Option 2: Use the API
To generate a manifest using the Schematic API, follow these steps:
Visit the manifest/generate endpoint.
Click “Try it out” to enable input fields.
Enter the required parameters and execute the request:
- schema_url: The URL of your data model.
- If your data model is hosted on GitHub, the URL should follow this format:
JSON-LD: https://raw.githubusercontent.com/<your-repo-path>/data-model.jsonld
CSV: https://raw.githubusercontent.com/<your-repo-path>/data-model.csv
- output_format: The desired format for the generated manifest.
Options include “excel” or “google_sheet”.
- data_type: The data type or schema model for your manifest (e.g., “Patient”, “Biospecimen”).
You can specify multiple data types or enter “all manifests” to generate manifests for all available data types.
- dataset_id: The top-level Synapse dataset ID.
This can be a Synapse Project ID or a Folder ID.
asset_view: The Synapse ID of the fileview containing the top-level dataset for which you want to generate a manifest.

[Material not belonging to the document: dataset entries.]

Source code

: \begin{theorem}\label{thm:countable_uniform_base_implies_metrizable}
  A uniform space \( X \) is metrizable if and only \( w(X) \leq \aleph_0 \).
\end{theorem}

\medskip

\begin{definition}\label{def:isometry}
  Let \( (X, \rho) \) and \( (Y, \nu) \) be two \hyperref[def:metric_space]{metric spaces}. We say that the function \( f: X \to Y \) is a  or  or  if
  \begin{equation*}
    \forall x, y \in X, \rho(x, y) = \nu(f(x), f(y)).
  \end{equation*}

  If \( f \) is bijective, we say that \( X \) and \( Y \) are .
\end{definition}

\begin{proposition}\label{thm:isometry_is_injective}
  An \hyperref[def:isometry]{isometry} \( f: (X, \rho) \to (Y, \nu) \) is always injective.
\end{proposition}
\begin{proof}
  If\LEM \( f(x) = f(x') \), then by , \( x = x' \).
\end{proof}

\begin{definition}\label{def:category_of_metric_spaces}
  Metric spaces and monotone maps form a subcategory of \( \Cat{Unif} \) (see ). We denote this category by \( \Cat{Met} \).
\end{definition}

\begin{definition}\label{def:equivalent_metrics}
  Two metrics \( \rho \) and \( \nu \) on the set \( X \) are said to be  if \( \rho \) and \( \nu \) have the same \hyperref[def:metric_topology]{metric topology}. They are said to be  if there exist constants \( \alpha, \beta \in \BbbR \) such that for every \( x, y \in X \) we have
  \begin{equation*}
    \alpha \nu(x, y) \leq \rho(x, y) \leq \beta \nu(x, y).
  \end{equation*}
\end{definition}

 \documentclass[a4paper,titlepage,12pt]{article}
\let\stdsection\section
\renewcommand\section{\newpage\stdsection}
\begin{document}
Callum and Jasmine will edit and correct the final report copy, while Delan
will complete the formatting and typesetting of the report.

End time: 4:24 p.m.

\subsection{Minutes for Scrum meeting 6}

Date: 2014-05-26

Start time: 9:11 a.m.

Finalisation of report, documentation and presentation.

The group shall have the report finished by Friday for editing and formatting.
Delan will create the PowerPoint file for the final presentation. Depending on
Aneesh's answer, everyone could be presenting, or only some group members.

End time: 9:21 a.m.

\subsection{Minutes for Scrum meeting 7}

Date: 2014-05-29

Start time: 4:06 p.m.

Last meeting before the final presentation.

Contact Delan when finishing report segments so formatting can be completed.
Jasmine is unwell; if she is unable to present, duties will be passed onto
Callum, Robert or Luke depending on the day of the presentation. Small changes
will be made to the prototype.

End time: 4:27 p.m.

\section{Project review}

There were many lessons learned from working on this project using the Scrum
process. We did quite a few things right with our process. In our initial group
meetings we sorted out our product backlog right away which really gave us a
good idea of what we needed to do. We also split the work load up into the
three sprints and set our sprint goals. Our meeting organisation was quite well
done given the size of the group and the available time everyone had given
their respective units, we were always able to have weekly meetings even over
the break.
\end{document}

Generate a manifest using a dataset on synapse and pull annotations
Note
When you pull annotations from Synapse, the existing metadata (annotations) associated with files or folders in a Synapse dataset is automatically retrieved and pre-filled into the generated manifest. This saves time and ensures consistency between the Synapse dataset and the manifest.
See below as an example:
syn12345678/
├── file1.txt
├── file2.txt
└── file3.txt
The corresponding annotations might look like this:
file1.txt - Annotation Key: species - Annotation Value: test1
file2.txt - Annotation Key: species - Annotation Value: test2
file3.txt - Annotation Key: species - Annotation Value: test3
The generated manifest will include the above annotations pulled from Synapse when enabled.
Option 1: Use the CLI
Note
Ensure your Synapse credentials are configured before running the command. You can obtain a personal access token from Synapse by following the instructions here: https://python-docs.synapse.org/tutorials/authentication/#prerequisites
The top-level dataset can be either an empty folder or a folder containing files.

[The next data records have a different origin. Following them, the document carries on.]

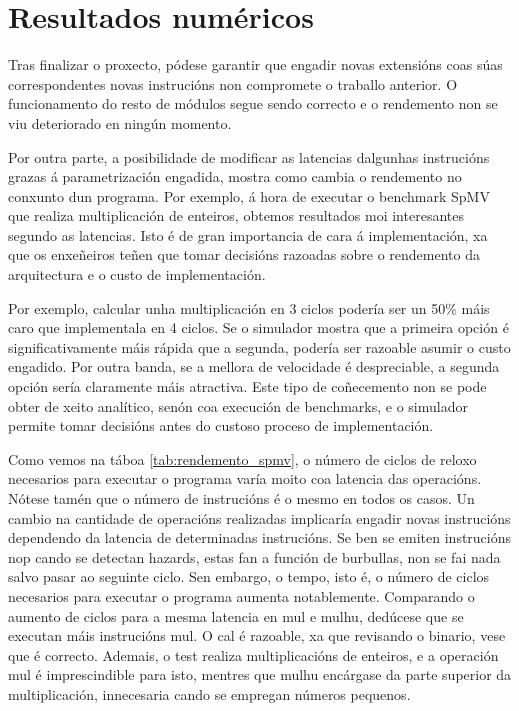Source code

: \section{Resultados numéricos}\label{chap:resultados}
Tras finalizar o proxecto, pódese garantir que engadir novas extensións coas súas correspondentes novas instrucións non compromete o traballo anterior. O funcionamento do resto de módulos segue sendo correcto e o rendemento non se viu deteriorado en ningún momento.

Por outra parte, a posibilidade de modificar as latencias dalgunhas instrucións grazas á parametrización engadida, mostra como cambia o rendemento no conxunto dun programa. Por exemplo, á hora de executar o benchmark SpMV que realiza multiplicación de enteiros, obtemos resultados moi interesantes segundo as latencias. Isto é de gran importancia de cara á implementación, xa que os enxeñeiros teñen que tomar decisións razoadas sobre o rendemento da arquitectura e o custo de implementación. 

Por exemplo, calcular unha multiplicación en 3 ciclos podería ser un 50\% máis caro que implementala en 4 ciclos. Se o simulador mostra que a primeira opción é significativamente máis rápida que a segunda, podería ser razoable asumir o custo engadido. Por outra banda, se a mellora de velocidade é despreciable, a segunda opción sería claramente máis atractiva. Este tipo de coñecemento non se pode obter de xeito analítico, senón coa execución de benchmarks, e o simulador permite tomar decisións antes do custoso proceso de implementación. 

Como vemos na táboa \ref{tab:rendemento_spmv}, o número de ciclos de reloxo necesarios para executar o programa varía moito coa latencia das operacións. Nótese tamén que o número de instrucións é o mesmo en todos os casos. Un cambio na cantidade de operacións realizadas implicaría engadir novas instrucións dependendo da latencia de determinadas instrucións. Se ben se emiten instrucións \acrshort{nop} cando se detectan hazards, estas fan a función de burbullas, non se fai nada salvo pasar ao seguinte ciclo. Sen embargo, o tempo, isto é, o número de ciclos necesarios para executar o programa aumenta notablemente. Comparando o aumento de ciclos para a mesma latencia en mul e mulhu, dedúcese que se executan máis instrucións mul. O cal é razoable, xa que revisando o binario, vese que é correcto. Ademais, o test realiza multiplicacións de enteiros, e a operación mul é imprescindible para isto, mentres que mulhu encárgase da parte superior da multiplicación, innecesaria cando se empregan números pequenos.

schematic manifest -c /path/to/config.yml get -dt <your_data_type> -s -d <synapse_dataset_id> -a
-c /path/to/config.yml: Specifies the configuration file containing the data model location and asset view (master_fileview_id).

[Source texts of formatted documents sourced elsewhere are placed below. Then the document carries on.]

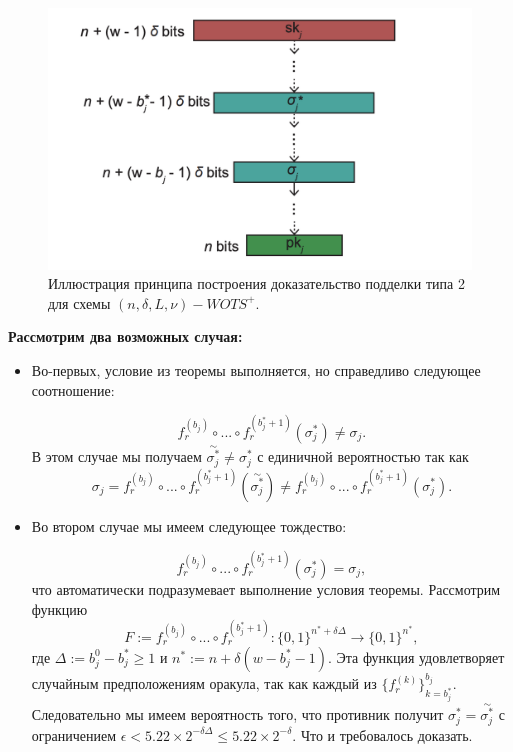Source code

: \documentclass[a4paper, 14pt]{extarticle}
\begin{document}
\begin{figure}[h]
    \centering
    \includegraphics[scale=0.65]{WOTS+_2.png}
    \caption{Иллюстрация принципа построения доказательство подделки типа 2 для схемы $(n, \delta, L, \nu)-WOTS^{+}$. }
    \label{fig:wots2}
\end{figure}

\newpage

\textbf{Рассмотрим два возможных случая:}

\begin{itemize}
    \item Во-первых, условие из теоремы выполняется, но справедливо следующее соотношение:

    \[f^{(b_{j})}_{r} \circ ... \circ f^{(b^{*}_{j}+1)}_{r}(\sigma^{*}_{j}) \neq \sigma_{j}.\]
    В этом случае мы получаем $\stackrel{\sim}{\sigma^{*}_{j}} \neq \sigma^{*}_{j}$ с единичной вероятностью так как
    \[\sigma_{j} = f^{(b_{j})}_{r} \circ ... \circ f^{(b^{*}_{j}+1)}_{r}(\stackrel{\sim}{\sigma^{*}_{j}}) \neq f^{(b_{j})}_{r} \circ ... \circ f^{(b^{*}_{j}+1)}_{r}(\sigma^{*}_{j}).\]

    \item Во втором случае мы имеем следующее тождество:

    \[f^{(b_{j})}_{r} \circ ... \circ f^{(b^{*}_{j}+1)}_{r}(\sigma^{*}_{j}) = \sigma_{j},\]
    что автоматически подразумевает выполнение условия теоремы. Рассмотрим функцию
    \[F := f^{(b_{j})}_{r} \circ ... \circ f^{(b^{*}_{j}+1)}_{r} : \{0, 1\}^{n^{*} + \delta \Delta} \rightarrow \{0,1\}^{n^{*}},\]
    где $\Delta := b^{0}_{j} - b^{*}_{j} \geq 1$ и $n^{*} := n + \delta(w - b^{*}_{j} - 1)$. Эта функция удовлетворяет случайным предположениям оракула, так как каждый из $\{f^{(k)}_{r}\}^{b_{j}}_{k=b^{*}_{j}}$. Следовательно мы имеем вероятность того, что противник получит $\sigma^{*}_{j} = \stackrel{\sim}{\sigma^{*}_{j}}$ с ограничением $\epsilon < 5.22 \times 2^{-\delta \Delta} \leq 5.22 \times 2^{-\delta}$. Что и требовалось доказать.
\end{itemize}
\newpage
\end{document}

-a: Pulls annotations from Synapse and fills out the manifest with the annotations.
-dt <your_data_type>: Defines the data type/schema model for the manifest (e.g., “Patient”, “Biospecimen”).
-d <your_dataset_id>: Retrieves the existing manifest associated with a specific dataset on Synpase.
Option 2: Use the API
To generate a manifest using the Schematic API, follow these steps:
Visit the manifest/generate endpoint.
Click “Try it out” to enable input fields.
Enter the required parameters and execute the request:
- schema_url: The URL of your data model.
- If your data model is hosted on GitHub, the URL should follow this format:
JSON-LD: https://raw.githubusercontent.com/<your-repo-path>/data-model.jsonld
CSV: https://raw.githubusercontent.com/<your-repo-path>/data-model.csv
- output_format: The desired format for the generated manifest.
Options include “excel” or “google_sheet”.
- data_type: The data type or schema model for your manifest (e.g., “Patient”, “Biospecimen”).
You can specify multiple data types or enter “all manifests” to generate manifests for all available data types.
- dataset_id: The top-level Synapse dataset ID.
This can be a Synapse Project ID or a Folder ID.
asset_view: The Synapse ID of the fileview containing the top-level dataset for which you want to generate a manifest.
- use_annotations: A boolean value that determines whether to pull annotations from Synapse and fill out the manifest with the annotations.
Set this value to true to pull annotations.